Architecting Cloud Applications for the Enterprise - Part III - SuperCloudySoftware meets VeryBigCorp CIO
Actors: the CIO at VeryBigCorp, John (SuperCloudySoftware's CEO) and a bunch of senior developers and architects.
CIO: Gentlemen, welcome. Let me start by saying that our internal Customer is absolutely fascinated with your application. Believe me, they are hard to please and I've never seen them so excited. Congratulations!
John (CEO): thank you! We are really committed to our customer satisfaction
CIO: great to hear that. Now... the reason I wanted to meet with you is because we want to use the system for the entire division...
John (thinking): yes! yes! yes! 10,000 seats...
CIO: ...that would be 10,000 users approximately. The thing is that the current authentication approach you guys have today, username and password, doesn't really work for us. I don't want yet another password to maintain, troubleshoot, etc. We have enough identities already as a result of our latest set of mergers and acquisitions...

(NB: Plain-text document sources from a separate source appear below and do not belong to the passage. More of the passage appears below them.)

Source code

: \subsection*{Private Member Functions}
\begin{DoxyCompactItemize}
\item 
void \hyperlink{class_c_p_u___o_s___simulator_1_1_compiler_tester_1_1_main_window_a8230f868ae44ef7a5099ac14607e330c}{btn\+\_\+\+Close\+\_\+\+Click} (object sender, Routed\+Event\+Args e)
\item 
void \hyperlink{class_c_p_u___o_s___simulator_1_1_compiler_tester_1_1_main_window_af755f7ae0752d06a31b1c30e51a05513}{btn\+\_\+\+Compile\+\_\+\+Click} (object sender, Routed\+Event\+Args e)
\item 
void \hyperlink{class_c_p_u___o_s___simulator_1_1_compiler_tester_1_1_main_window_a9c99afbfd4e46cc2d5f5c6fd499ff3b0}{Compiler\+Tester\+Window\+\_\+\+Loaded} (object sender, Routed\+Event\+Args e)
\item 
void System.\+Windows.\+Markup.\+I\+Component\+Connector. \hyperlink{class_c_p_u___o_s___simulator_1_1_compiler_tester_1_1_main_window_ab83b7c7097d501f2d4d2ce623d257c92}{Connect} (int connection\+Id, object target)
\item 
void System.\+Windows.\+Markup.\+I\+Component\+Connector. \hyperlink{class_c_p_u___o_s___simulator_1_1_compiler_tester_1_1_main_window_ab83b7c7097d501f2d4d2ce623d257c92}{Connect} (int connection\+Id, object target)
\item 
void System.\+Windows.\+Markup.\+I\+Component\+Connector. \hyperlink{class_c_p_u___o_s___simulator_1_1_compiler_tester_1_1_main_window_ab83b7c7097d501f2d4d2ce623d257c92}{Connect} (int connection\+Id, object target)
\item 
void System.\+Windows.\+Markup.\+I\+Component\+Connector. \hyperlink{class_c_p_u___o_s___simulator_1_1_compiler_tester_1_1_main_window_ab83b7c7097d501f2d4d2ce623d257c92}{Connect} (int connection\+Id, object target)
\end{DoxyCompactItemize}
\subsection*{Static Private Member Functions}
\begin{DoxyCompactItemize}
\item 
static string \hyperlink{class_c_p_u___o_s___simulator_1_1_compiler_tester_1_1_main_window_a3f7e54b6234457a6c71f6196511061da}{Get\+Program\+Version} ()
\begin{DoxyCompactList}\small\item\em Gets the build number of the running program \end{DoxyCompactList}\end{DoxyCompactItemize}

John (Glancing at the other tech folks, nodding and still thinking about 10K seats): Sounds completely reasonable to me...
CIO: Besides the maintenance hassles of dealing with people forgetting passwords, provisioning new employees, etc. there is a serious liability in having you guys managing authentication this way. If any of these employees is fired, nothing prevents him to logon from his home and creatively edit the data in the system. That's too risky for us. So we want Single Sign On between our own identity infrastructure and yours...
John (carefully but confidently): right, makes total sense...
CIO: Great. The second thing I want to discuss with you is integration. Event though IssueTracker would actually replace a few systems that we host ourselves, there are still other applications that need to pull and push information to IssueTracker. In particular, our ISO9000 support system absolutely needs to be fully integrated in real time with IssueTracker. We cannot have people duplicating entries on these two different systems.
John (cautiously) : mhm
CIO: By the way, the ISO9000 system runs on our AS400 minicomputer...
John (thinking): A...S...what?
John (suddenly excited): well, there are export/import features in IssueTracker. Currently you could download or upload an Excel spreadsheet, and ....
CIO (interrupting John) : sure, that might help, but what we need is that every time someone creates a new Issue in IssueTracker, the same information is replicated in the AS400 almost real-time...makes sense? Some delay is admissible, but it must be as online as possible. Couple of minutes at most...
John (worried): mhm
CIO: great we understand each other! You guys are really easy to work with!
John: Sure. We are really committed to our customers satisfaction. I'd like to meet with my team and take a look at this requirements. I'm sure we can develop a proposal for you in the next week or so...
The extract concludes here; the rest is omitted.